On April 24, 2013, the Pennsylvania Supreme Court upheld a Commonwealth Court ruling that the fiscal process imposed on counties and private service providers since 2009 by the Office of Children, Youth and Families (OCYF) of the Pennsylvania Department of Welfare (DPW) was illegal. The power grab by OCYF created a bureaucratic nightmare that wreaked financial and programmatic havoc. Cumbersome procedures delayed annual county purchase-of-service contracts for as long as a year or more, depriving agencies of funds to pay their staff, curtailing urgently needed services for vulnerable young people and their families, and driving some long-standing non-profit programs out of business.
OCYF established its mandatory process by publishing a DPW bulletin—bypassing the Independent Regulatory Review Commission (IRRC) established by the state legislature in 1982 “to provide uniform oversight of the rulemaking process in Pennsylvania and to act as a consensus builder.” Consensus has been conspicuously absent between DPW and Pennsylvania’s private providers and counties, who were not consulted when DPW arbitrarily imposed its impractical regulations. Bulletins should be used to interpret regulations, not be regulations.
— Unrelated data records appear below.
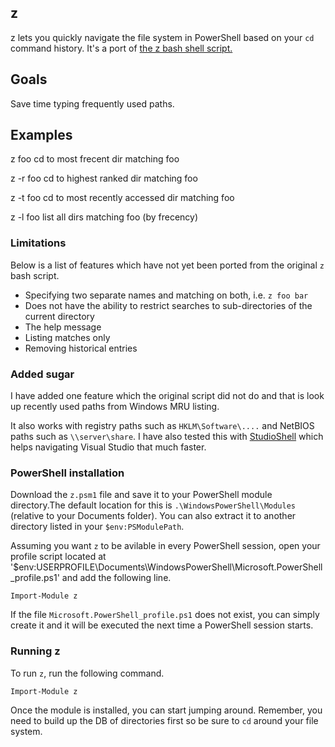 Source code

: ## z

z lets you quickly navigate the file system in PowerShell based on your `cd` command history. It's a port of [the z bash shell script.](README)

## Goals

Save time typing frequently used paths.

## Examples

z foo         cd to most frecent dir matching foo

z -r foo      cd to highest ranked dir matching foo

z -t foo      cd to most recently accessed dir matching foo

z -l foo      list all dirs matching foo (by frecency)

### Limitations

Below is a list of features which have not yet been ported from the original `z` bash script.

* Specifying two separate names and matching on both, i.e. `z foo bar`
* Does not have the ability to restrict searches to sub-directories of the current directory
* The help message
* Listing matches only
* Removing historical entries

### Added sugar

I have added one feature which the original script did not do and that is look up recently used paths from Windows MRU listing.

It also works with registry paths such as `HKLM\Software\....` and NetBIOS paths such as `\\server\share`. I have also tested this with [StudioShell](https://studioshell.codeplex.com/) which helps navigating Visual Studio that much faster.

### PowerShell installation

Download the `z.psm1` file and save it to your PowerShell module directory.The default location for this is `.\WindowsPowerShell\Modules` (relative to your Documents folder). You can also extract it to another directory listed in your `$env:PSModulePath`. 

Assuming you want `z` to be avilable in every PowerShell session, open your profile script located at '$env:USERPROFILE\Documents\WindowsPowerShell\Microsoft.PowerShell_profile.ps1' and add the following line.

`Import-Module z`

If the file `Microsoft.PowerShell_profile.ps1` does not exist, you can simply create it and it will be executed the next time a PowerShell session starts.

### Running z

To run `z`, run the following command.

	Import-Module z

Once the module is installed, you can start jumping around. Remember, you need to build up the DB of directories first so be sure to `cd` around your file system.
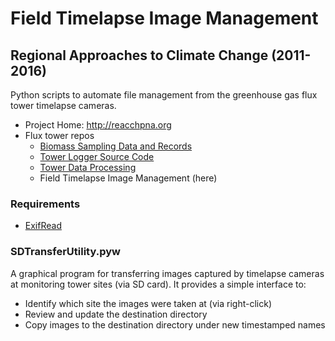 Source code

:# Field Timelapse Image Management

## Regional Approaches to Climate Change (2011-2016)

Python scripts to automate file management from the greenhouse gas flux tower
timelapse cameras.

* Project Home: <http://reacchpna.org>
* Flux tower repos
    * [Biomass Sampling Data and Records](https://github.com/wsular/reacchpna-eddyflux-biomass)
    * [Tower Logger Source Code](https://github.com/wsular/reacchpna-eddyflux-tower)
    * [Tower Data Processing](https://github.com/wsular/reacchpna-eddyflux-processing)
    * Field Timelapse Image Management (here)


### Requirements

* [ExifRead](https://github.com/ianare/exif-py)


### SDTransferUtility.pyw

A graphical program for transferring images captured by timelapse cameras at
monitoring tower sites (via SD card). It provides a simple interface to:

* Identify which site the images were taken at (via right-click)
* Review and update the destination directory
* Copy images to the destination directory under new timestamped names

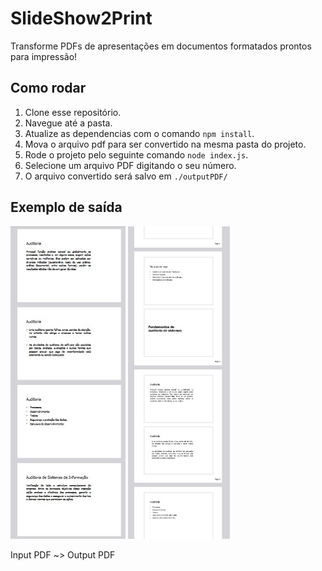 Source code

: # SlideShow2Print

Transforme PDFs de apresentações em documentos formatados prontos para impressão!

## Como rodar

1. Clone esse repositório.
2. Navegue até a pasta.
3. Atualize as dependencias com o comando `npm install`.
4. Mova o arquivo pdf para ser convertido na mesma pasta do projeto.
5. Rode o projeto pelo seguinte comando `node index.js`.
6. Selecione um arquivo PDF digitando o seu número.
7. O arquivo convertido será salvo em `./outputPDF/` 

## Exemplo de saída
<img src="preview/preview.jpg" alt="preview" height=500/>
<img src="preview/preview (2).jpg" alt="preview" height=500/> 

Input PDF ~> Output PDF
Under the guise of addressing federal concerns about the appropriate use of Title IV-E funding, DPW exceeded its legitimate need to respond to those concerns by incorporating county Act 148 fiscal rate reviews into the new process. The state agency thereby placed itself in the unprecedented role of dictating the rates counties could pay private providers. The poorly implemented process caused outrageous delays. In November of 2010, only 31 providers out of a total of 250 had their “maximum allowable expenditures” approved for fiscal year contracts that were supposed to begin on July 1, with several providers not getting their rates approved until the next fiscal year. Some private providers had to borrow large sums of money to continue to provide services to young people in their care while waiting for their rates to be approved by OCYF. At a time of limited resources and increased needs for services for young people and their families, counties and providers wasted time and energy in a bureaucratic maze that yielded nothing but frustration and cost some providers their existence.
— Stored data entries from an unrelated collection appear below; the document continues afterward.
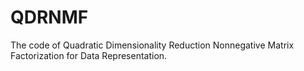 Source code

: # QDRNMF
The code of Quadratic Dimensionality Reduction Nonnegative Matrix Factorization for Data Representation.
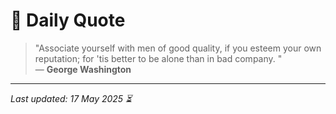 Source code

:# 📜 Daily Quote

> "Associate yourself with men of good quality, if you esteem your own reputation; for 'tis better to be alone than in bad company. "  
> — **George Washington**

---

_Last updated: 17 May 2025 ⏳_

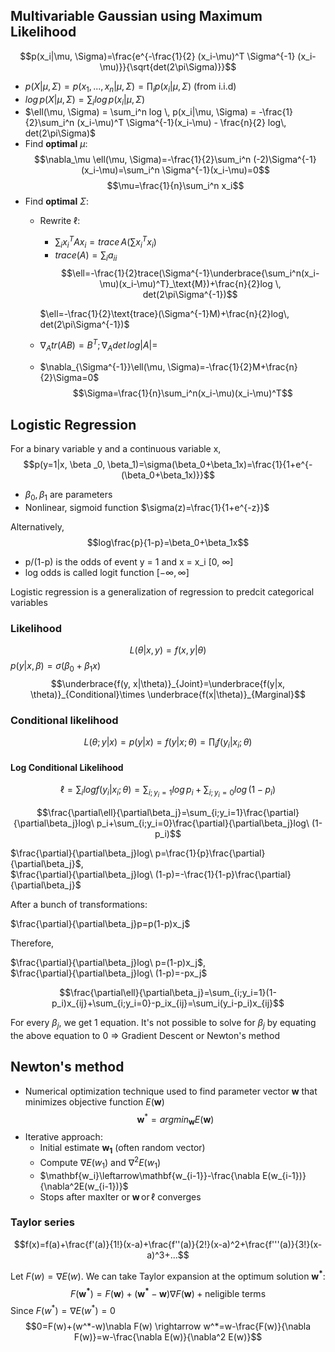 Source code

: ## Multivariable Gaussian using Maximum Likelihood
$$p(x_i|\mu, \Sigma)=\frac{e^{-\frac{1}{2} (x_i-\mu)^T \Sigma^{-1} (x_i-\mu)}}{\sqrt{det(2\pi\Sigma)}}$$

- $p(X|\mu, \Sigma)=p(x_1,...,x_n|\mu, \Sigma)=\prod_i p(x_i|\mu,\Sigma)$ (from i.i.d)
- $log \, p(X|\mu, \Sigma)=\sum_i log \, p(x_i|\mu, \Sigma)$
- $\ell(\mu, \Sigma) = \sum_i^n log \, p(x_i|\mu, \Sigma) = -\frac{1}{2}\sum_i^n (x_i-\mu)^T \Sigma^{-1}(x_i-\mu) - \frac{n}{2} log\, det(2\pi\Sigma)$
- Find **optimal** $\mu$:
$$\nabla_\mu \ell(\mu, \Sigma)=-\frac{1}{2}\sum_i^n (-2)\Sigma^{-1}(x_i-\mu)=\sum_i^n \Sigma^{-1}(x_i-\mu)=0$$
$$\mu=\frac{1}{n}\sum_i^n x_i$$
- Find **optimal** $\Sigma$:
    - Rewrite $\ell$:
        - $\sum_i x_i^TAx_i=trace\, A(\sum x_i^Tx_i)$
        - $trace(A)=\sum_ia_{ii}$
        $$\ell=-\frac{1}{2}trace(\Sigma^{-1}\underbrace{\sum_i^n(x_i-\mu)(x_i-\mu)^T}_\text{M})+\frac{n}{2}log \, det(2\pi\Sigma^{-1})$$

        $\ell=-\frac{1}{2}\text{trace}(\Sigma^{-1}M)+\frac{n}{2}log\, det(2\pi\Sigma^{-1})$
    - $\nabla_A tr(AB)=B^T; \, \nabla_Adet \, log|A|=$
    - $\nabla_{\Sigma^{-1}}\ell(\mu, \Sigma)=-\frac{1}{2}M+\frac{n}{2}\Sigma=0$
$$\Sigma=\frac{1}{n}\sum_i^n(x_i-\mu)(x_i-\mu)^T$$

## Logistic Regression
For a binary variable y and a continuous variable x,
$$p(y=1|x, \beta _0, \beta_1)=\sigma(\beta_0+\beta_1x)=\frac{1}{1+e^{-(\beta_0+\beta_1x)}}$$
- $\beta_0,\beta_1$ are parameters
- Nonlinear, sigmoid function $\sigma(z)=\frac{1}{1+e^{-z}}$

Alternatively,
$$log\frac{p}{1-p}=\beta_0+\beta_1x$$
- p/(1-p) is the odds of event y = 1 and x = x_i [0, $\infty$]
- log odds is called logit function $[-\infty, \infty]$

Logistic regression is a generalization of regression to predcit categorical variables

### Likelihood
$$L(\theta|x, y)=f(x, y|\theta)$$
$p(y|x, \beta)=\sigma(\beta_0+\beta_1x)$
$$\underbrace{f(y, x|\theta)}_{Joint}=\underbrace{f(y|x, \theta)}_{Conditional}\times \underbrace{f(x|\theta)}_{Marginal}$$

### Conditional likelihood
$$L(\theta;y|x)=p(y|x)=f(y|x;\theta)=\prod_i f(y_i|x_i;\theta)$$

#### Log Conditional Likelihood
$$\ell=\sum_i logf(y_i|x_i;\theta)=\sum_{i;y_i=1}log \, p_i+\sum_{i;y_i=0}log\, (1-p_i)$$

$$\frac{\partial\ell}{\partial\beta_j}=\sum_{i;y_i=1}\frac{\partial}{\partial\beta_j}log\ p_i+\sum_{i;y_i=0}\frac{\partial}{\partial\beta_j}log\ (1-p_i)$$

$\frac{\partial}{\partial\beta_j}log\ p=\frac{1}{p}\frac{\partial}{\partial\beta_j}$,\
$\frac{\partial}{\partial\beta_j}log\ (1-p)=-\frac{1}{1-p}\frac{\partial}{\partial\beta_j}$

After a bunch of transformations:

$\frac{\partial}{\partial\beta_j}p=p(1-p)x_j$

Therefore,

$\frac{\partial}{\partial\beta_j}log\ p=(1-p)x_j$,\
$\frac{\partial}{\partial\beta_j}log\ (1-p)=-px_j$

$$\frac{\partial\ell}{\partial\beta_j}=\sum_{i;y_i=1}(1-p_i)x_{ij}+\sum_{i;y_i=0}-p_ix_{ij}=\sum_i(y_i-p_i)x_{ij}$$

For every $\beta_j$, we get 1 equation. It's not possible to solve for $\beta_j$ by equating the above equation to 0 => Gradient Descent or Newton's method

## Newton's method
- Numerical optimization technique used to find parameter vector **w** that minimizes objective function $E(\mathbf{w})$
$$\mathbf{w}^*=argmin_\mathbf{w}E(\mathbf{w})$$
- Iterative approach:
    - Initial estimate $\mathbf{w_1}$ (often random vector)
    - Compute $\nabla E(w_1)$ and $\nabla^2E(w_1)$
    - $\mathbf{w_i}\leftarrow\mathbf{w_{i-1}}-\frac{\nabla E(w_{i-1})}{\nabla^2E(w_{i-1})}$
    - Stops after maxIter or $\mathbf{w} \, \text{or}\, \ell$ converges

### Taylor series
$$f(x)=f(a)+\frac{f'(a)}{1!}(x-a)+\frac{f''(a)}{2!}(x-a)^2+\frac{f'''(a)}{3!}(x-a)^3+...$$

Let $F(w)=\nabla E(w)$. We can take Taylor expansion at the optimum solution $\mathbf{w^*}$:
$$F(\mathbf{w^*})=F(\mathbf{w})+(\mathbf{w^*}-\mathbf{w})\nabla F(\mathbf{w})+\text{neligible terms}$$
Since $F(w^*)=\nabla E(w^*)=0$
$$0=F(w)+(w^*-w)\nabla F(w) \rightarrow  w^*=w-\frac{F(w)}{\nabla F(w)}=w-\frac{\nabla E(w)}{\nabla^2 E(w)}$$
The OCYF administration’s manipulative strategy fostered an atmosphere of hostility, disrupting a healthy system of private providers that for many years had offered county agencies a wide range of service choices. County agencies previously had been free to make their own decisions based on local needs. Competition ensured reasonable rates. If counties had concerns about a provider’s rates or services, they could simply choose another provider. OCYF undermined the existing fair market approach by imposing centralized state control and often set rates that did not even keep pace with inflation or cover the cost of delivering services. All of which is contrary to Pennsylvania law that says counties, not the state, must negotiate rates with providers.
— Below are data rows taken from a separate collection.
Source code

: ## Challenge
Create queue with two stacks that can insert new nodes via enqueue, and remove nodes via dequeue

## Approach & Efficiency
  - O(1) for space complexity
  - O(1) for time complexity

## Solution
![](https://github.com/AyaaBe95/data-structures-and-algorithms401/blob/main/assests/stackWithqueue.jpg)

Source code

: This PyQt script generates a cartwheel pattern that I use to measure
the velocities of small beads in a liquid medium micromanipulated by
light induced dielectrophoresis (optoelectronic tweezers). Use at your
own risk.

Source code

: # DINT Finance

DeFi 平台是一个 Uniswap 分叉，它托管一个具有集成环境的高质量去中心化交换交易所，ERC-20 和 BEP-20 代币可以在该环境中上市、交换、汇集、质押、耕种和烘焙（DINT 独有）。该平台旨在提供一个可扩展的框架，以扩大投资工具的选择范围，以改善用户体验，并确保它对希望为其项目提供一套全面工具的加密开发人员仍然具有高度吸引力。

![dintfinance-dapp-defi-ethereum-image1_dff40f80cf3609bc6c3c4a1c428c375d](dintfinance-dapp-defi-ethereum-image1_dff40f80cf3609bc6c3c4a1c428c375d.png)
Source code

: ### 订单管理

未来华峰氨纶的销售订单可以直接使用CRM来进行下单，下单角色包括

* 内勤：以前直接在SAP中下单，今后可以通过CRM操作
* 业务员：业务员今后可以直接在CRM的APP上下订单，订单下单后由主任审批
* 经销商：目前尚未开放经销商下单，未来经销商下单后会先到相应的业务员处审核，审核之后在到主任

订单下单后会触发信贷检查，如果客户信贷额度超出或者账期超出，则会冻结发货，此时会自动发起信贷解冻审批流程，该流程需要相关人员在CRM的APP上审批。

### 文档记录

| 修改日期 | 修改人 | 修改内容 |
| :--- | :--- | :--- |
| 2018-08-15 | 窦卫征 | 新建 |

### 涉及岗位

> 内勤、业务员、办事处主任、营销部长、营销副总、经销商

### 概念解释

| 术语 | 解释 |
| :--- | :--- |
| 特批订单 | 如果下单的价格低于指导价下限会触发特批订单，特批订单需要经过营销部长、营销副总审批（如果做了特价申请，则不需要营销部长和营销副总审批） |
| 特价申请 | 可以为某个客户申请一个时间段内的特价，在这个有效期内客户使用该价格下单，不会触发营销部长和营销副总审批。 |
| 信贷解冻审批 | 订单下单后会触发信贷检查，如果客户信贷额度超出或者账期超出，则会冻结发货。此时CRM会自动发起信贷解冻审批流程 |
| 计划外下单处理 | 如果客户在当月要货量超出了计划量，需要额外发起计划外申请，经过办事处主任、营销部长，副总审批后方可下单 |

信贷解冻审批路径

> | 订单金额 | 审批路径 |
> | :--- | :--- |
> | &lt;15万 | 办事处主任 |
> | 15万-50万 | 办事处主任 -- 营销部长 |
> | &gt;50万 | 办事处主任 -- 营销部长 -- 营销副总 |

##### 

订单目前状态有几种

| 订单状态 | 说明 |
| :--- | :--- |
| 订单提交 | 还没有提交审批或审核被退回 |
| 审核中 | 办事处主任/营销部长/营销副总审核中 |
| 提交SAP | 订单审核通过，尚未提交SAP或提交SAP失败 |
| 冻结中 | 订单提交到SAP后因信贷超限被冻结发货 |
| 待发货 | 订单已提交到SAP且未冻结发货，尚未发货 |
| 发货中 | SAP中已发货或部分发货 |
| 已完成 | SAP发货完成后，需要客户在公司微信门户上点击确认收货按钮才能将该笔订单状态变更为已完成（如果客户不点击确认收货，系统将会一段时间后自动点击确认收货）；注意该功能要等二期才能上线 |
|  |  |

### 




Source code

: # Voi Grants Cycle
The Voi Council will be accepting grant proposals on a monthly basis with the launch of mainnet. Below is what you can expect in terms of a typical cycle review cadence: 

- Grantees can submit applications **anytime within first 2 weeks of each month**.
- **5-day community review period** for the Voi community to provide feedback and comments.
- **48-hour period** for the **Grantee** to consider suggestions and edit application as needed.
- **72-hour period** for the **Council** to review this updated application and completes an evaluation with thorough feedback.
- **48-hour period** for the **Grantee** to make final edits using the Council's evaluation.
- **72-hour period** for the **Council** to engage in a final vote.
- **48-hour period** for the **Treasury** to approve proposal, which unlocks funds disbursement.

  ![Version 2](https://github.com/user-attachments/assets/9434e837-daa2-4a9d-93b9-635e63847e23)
Thanks to the Supreme Court’s decision, Pennsylvania now has the opportunity to restore a balanced system marked by engaging all of the stakeholders, as the IRRC regulatory process requires. Together they can create a streamlined procedure for monitoring the use of federal Title IV-E monies, based on proven models implemented by other states, while restoring the market-driven system of private providers that had effectively served the needs of Pennsylvania’s children and youth in the past. Helping children who are abused, neglected or delinquent is hard work, but the system only works when there is collaboration and respect between the state, counties, providers, schools and families.